I'm in the mood to keep it mindless and light.  No comments necessary either.  The following is quick, fun, and stolen from Mama Zen .



 You Are an American Bulldog 

You are a very imposing, powerful creature... but deep down, you're generally good natured.  You are incredibly energetic, and you like to blow off steam with sports and horsing around.

You are naturally courageous. You would run into a burning building to save someone you loved. You intimidate people without trying to. Some people assume the worst of you when they first meet you.

What Breed of Dog are You

11/21/09

Week End Before Thanksgiving


I was looking for an internet pic for this post, but decided to use one from my trip to D.C. in April. It was a beautiful spring day in our nation's capital.

Today is warm, but overcast, in Michigan. I can run outside this morning, breathe in the damp leaves.

Andrew's dad is going to visit him one more time. He wants to "talk about the future."  God bless him. At this point in life he had envisioned fishing trips, both local and exotic, with his son. He stopped counting how many fly rods he has bought for Andrew, but yet he keeps a few in the basement.  His way is different than mine, but he has also let go, and let God.

I'm working a 4th step with a new sponsor. (4th step--made a searching and fearless moral inventory of ourselves.)  My old sponsor's program was too AA, not enough AlAnon.  It wasn't working out, and we parted friends. My new sponsor gave me a choice of work books to use. I picked the one that said:

How to Do a 4th Step--1) buy a pen and paper 
                                      2) start writing

Tonight, my girlfriend has a 60th birthday party. That sounds weird!  She recently returned from a fancy cooking school in Sedona, where she learned how to make prickly pear margaritas. Apparently one uses real cactus. I'll drink one to be polite.

The 2020 AA convention is in Detroit.  WHAT?? That was all the committee could come up with!  Many of us will be in our 60's.  More weird!  I have two guest rooms, in case anyone wants to start sucking up now.

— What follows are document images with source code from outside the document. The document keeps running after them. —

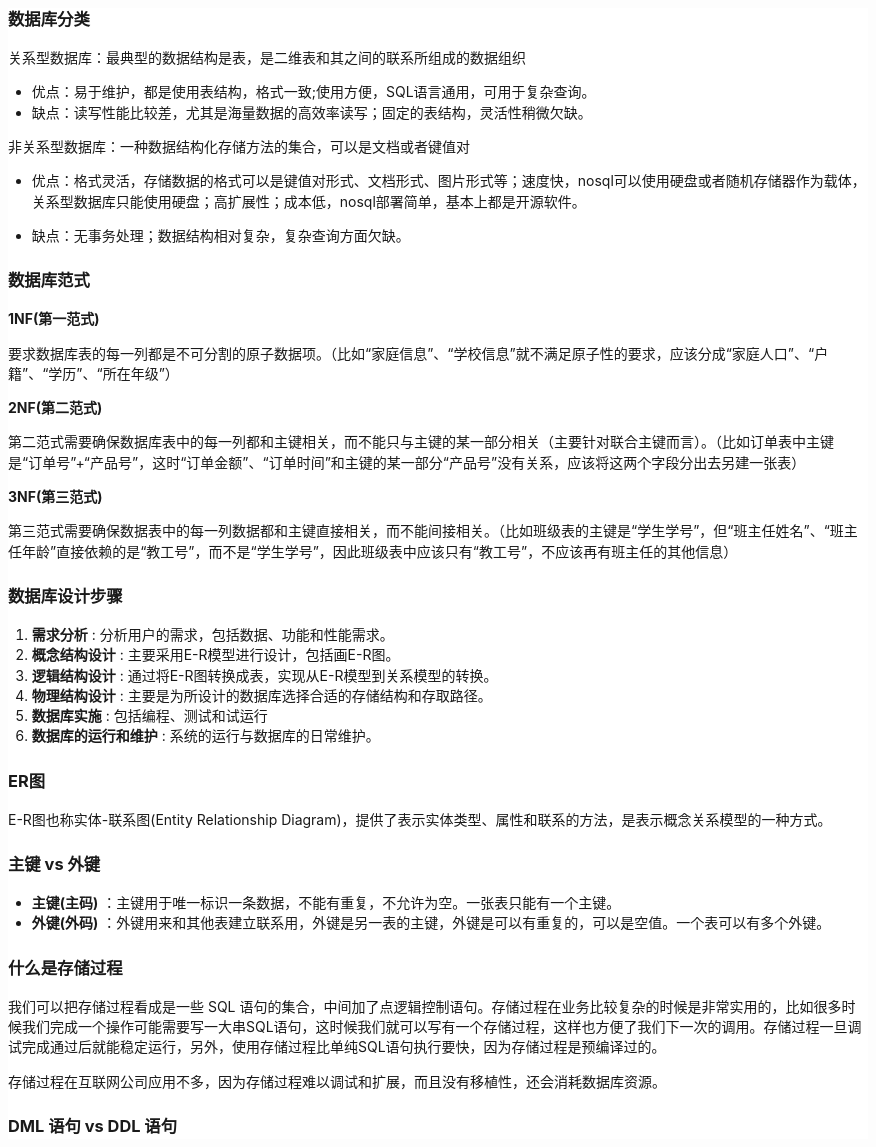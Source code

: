 ### 数据库分类

关系型数据库：最典型的数据结构是表，是二维表和其之间的联系所组成的数据组织

- 优点：易于维护，都是使用表结构，格式一致;使用方便，SQL语言通用，可用于复杂查询。
- 缺点：读写性能比较差，尤其是海量数据的高效率读写；固定的表结构，灵活性稍微欠缺。



非关系型数据库：一种数据结构化存储方法的集合，可以是文档或者键值对

- 优点：格式灵活，存储数据的格式可以是键值对形式、文档形式、图片形式等；速度快，nosql可以使用硬盘或者随机存储器作为载体，关系型数据库只能使用硬盘；高扩展性；成本低，nosql部署简单，基本上都是开源软件。

- 缺点：无事务处理；数据结构相对复杂，复杂查询方面欠缺。

### 数据库范式

**1NF(第一范式)**

要求数据库表的每一列都是不可分割的原子数据项。（比如“家庭信息”、“学校信息”就不满足原子性的要求，应该分成“家庭人口”、“户籍”、“学历”、“所在年级”）

**2NF(第二范式)**

第二范式需要确保数据库表中的每一列都和主键相关，而不能只与主键的某一部分相关（主要针对联合主键而言）。（比如订单表中主键是“订单号”+“产品号”，这时“订单金额”、“订单时间”和主键的某一部分“产品号”没有关系，应该将这两个字段分出去另建一张表）

**3NF(第三范式)**

第三范式需要确保数据表中的每一列数据都和主键直接相关，而不能间接相关。（比如班级表的主键是“学生学号”，但“班主任姓名”、“班主任年龄”直接依赖的是“教工号”，而不是“学生学号”，因此班级表中应该只有“教工号”，不应该再有班主任的其他信息）

### 数据库设计步骤

1. **需求分析** : 分析用户的需求，包括数据、功能和性能需求。
2. **概念结构设计** : 主要采用E-R模型进行设计，包括画E-R图。
3. **逻辑结构设计** : 通过将E-R图转换成表，实现从E-R模型到关系模型的转换。
4. **物理结构设计** : 主要是为所设计的数据库选择合适的存储结构和存取路径。
5. **数据库实施** : 包括编程、测试和试运行
6. **数据库的运行和维护** : 系统的运行与数据库的日常维护。

### ER图

E-R图也称实体-联系图(Entity Relationship Diagram)，提供了表示实体类型、属性和联系的方法，是表示概念关系模型的一种方式。

### 主键 vs 外键

- **主键(主码)** ：主键用于唯一标识一条数据，不能有重复，不允许为空。一张表只能有一个主键。
- **外键(外码)** ：外键用来和其他表建立联系用，外键是另一表的主键，外键是可以有重复的，可以是空值。一个表可以有多个外键。

### 什么是存储过程

我们可以把存储过程看成是一些 SQL 语句的集合，中间加了点逻辑控制语句。存储过程在业务比较复杂的时候是非常实用的，比如很多时候我们完成一个操作可能需要写一大串SQL语句，这时候我们就可以写有一个存储过程，这样也方便了我们下一次的调用。存储过程一旦调试完成通过后就能稳定运行，另外，使用存储过程比单纯SQL语句执行要快，因为存储过程是预编译过的。

存储过程在互联网公司应用不多，因为存储过程难以调试和扩展，而且没有移植性，还会消耗数据库资源。

### DML 语句 vs DDL 语句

Today I'm going to practice smiling with my eyes!

11/20/09

It Won't Go Away

Being a group representative for my AlAnon group is very easy. I go to one district meeting a month, and two assemblies a year. As I've settled into the role, I know how much information my group wants me to pass on. I give a two or three minute summary of local, state, and world organization items at each weekly meeting.

Now I've volunteered to be the public outreach person for our district. This is a position that basically I can do a little or a lot with.  So far, I have gotten suggestions to place flyers in doctor's offices and rehab facilities. The fliers cost 10 cents each, so I want to put them where they can have the most impact. I also volunteer to talk at family night at several rehabs.

I've tried several times to set up talks for parents at the middle and high schools, but have gotten shot down quickly. The school district both my kids attended is large, affluent, and concerned about ratings. Like most school districts, it has a huge drug and alcohol problem. There are programs within the schools (not pro active enough, in my opinion), but no place for parents to hear the experience of another parent. My feeling is schools would rather hide the drug/alcohol problem, than have their ratings suffer.

 I was disappointed how unreceptive they were. I'm willing to give the school district the benefit of the doubt about the ratings.  Can anyone think of another reason they don't want parents talking about drug/alcohol use?

11/19/09

Awards

I never expected to learn from blogging, to get prayed over, to be understood. I sure as hell never expected to come out a better person. I got so incredibly lucky that a group of people found me, and gently but persistently stayed on message. "I am powerless over drugs and alcohol. I can turn my life and will over to God. I can understand my part and make amends. Life should not be lived on high alert. Love and hope are free for the giving."

I've gotten a few awards, so it's a good time to acknowledge your support. (I'm not linking; everyone is on the side).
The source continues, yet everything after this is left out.